French Prime Minister Says Internet Rules Need Repair

A recent French court ruling in an intrusion-of-privacy suit that led to
the shutdown of a popular Web-host company demonstrates that the laws
regulating French Internet use need repair, said French Prime Minister
Lionel Jospin.

“This news is a reminder that rules applying to the Internet still need to
be adapted,” Jospin said, referring to a Feb. 10 decision that held liable for nude photographs of supermodel Estelle Halliday that
appeared on one of the 47,000 free Web sites on its server.

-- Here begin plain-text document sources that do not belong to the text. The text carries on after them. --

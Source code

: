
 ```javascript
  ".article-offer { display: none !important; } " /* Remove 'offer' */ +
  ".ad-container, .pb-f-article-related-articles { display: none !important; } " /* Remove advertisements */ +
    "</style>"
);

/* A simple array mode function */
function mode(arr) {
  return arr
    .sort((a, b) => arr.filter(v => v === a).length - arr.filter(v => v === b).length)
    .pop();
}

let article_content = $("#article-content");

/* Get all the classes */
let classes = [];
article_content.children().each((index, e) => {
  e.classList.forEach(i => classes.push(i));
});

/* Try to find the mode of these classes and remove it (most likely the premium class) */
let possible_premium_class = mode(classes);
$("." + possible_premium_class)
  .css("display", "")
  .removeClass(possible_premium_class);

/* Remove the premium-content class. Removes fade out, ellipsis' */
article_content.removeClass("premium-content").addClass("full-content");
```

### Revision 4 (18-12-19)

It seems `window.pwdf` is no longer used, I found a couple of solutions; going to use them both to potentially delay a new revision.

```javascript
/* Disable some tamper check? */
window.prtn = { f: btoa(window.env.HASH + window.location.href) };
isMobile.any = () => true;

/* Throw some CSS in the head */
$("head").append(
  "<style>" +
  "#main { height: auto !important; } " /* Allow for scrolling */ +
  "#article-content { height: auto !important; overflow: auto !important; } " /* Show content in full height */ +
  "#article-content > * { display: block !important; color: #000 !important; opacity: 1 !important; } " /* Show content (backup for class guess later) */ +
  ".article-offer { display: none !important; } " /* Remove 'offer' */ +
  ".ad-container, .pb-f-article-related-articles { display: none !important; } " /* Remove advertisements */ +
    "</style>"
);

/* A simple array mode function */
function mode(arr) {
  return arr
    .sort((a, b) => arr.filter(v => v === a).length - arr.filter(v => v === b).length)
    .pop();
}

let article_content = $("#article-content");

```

“A balance needs to be found between freedom of speech and respect of basic
rights, such as the protection of privacy … with a solution that also
applies to providers of technical services,” Jospin said.

Equating a Web server with traditional media like newspapers or magazines,
the court awarded Halliday FF405,000 (US$67,500) in damages. Her suit only
named Altern’s 32-year old owner, Valentin Lacambre, although he had pulled
the plug on the site, Silversurfer, and offered to identify its author, who
had scanned the photos from a French magazine.

Fearing similar awards in other suits pending against him, Lacambre turned
off almost all sites.

In his speech marking France’s Mar. 19-21 Fête de l’Internet, Jospin called
the judgement “worrying.” The nationwide celebration designed to spur
Internet use was marred by widespread protests against the decision, both
on- and offline, with consumer associations, newspapers and government
ministers criticizing it. Some 1,500 French sites closed temporarily to show
solidarity with Lacambre, one of France’s Internet pioneers.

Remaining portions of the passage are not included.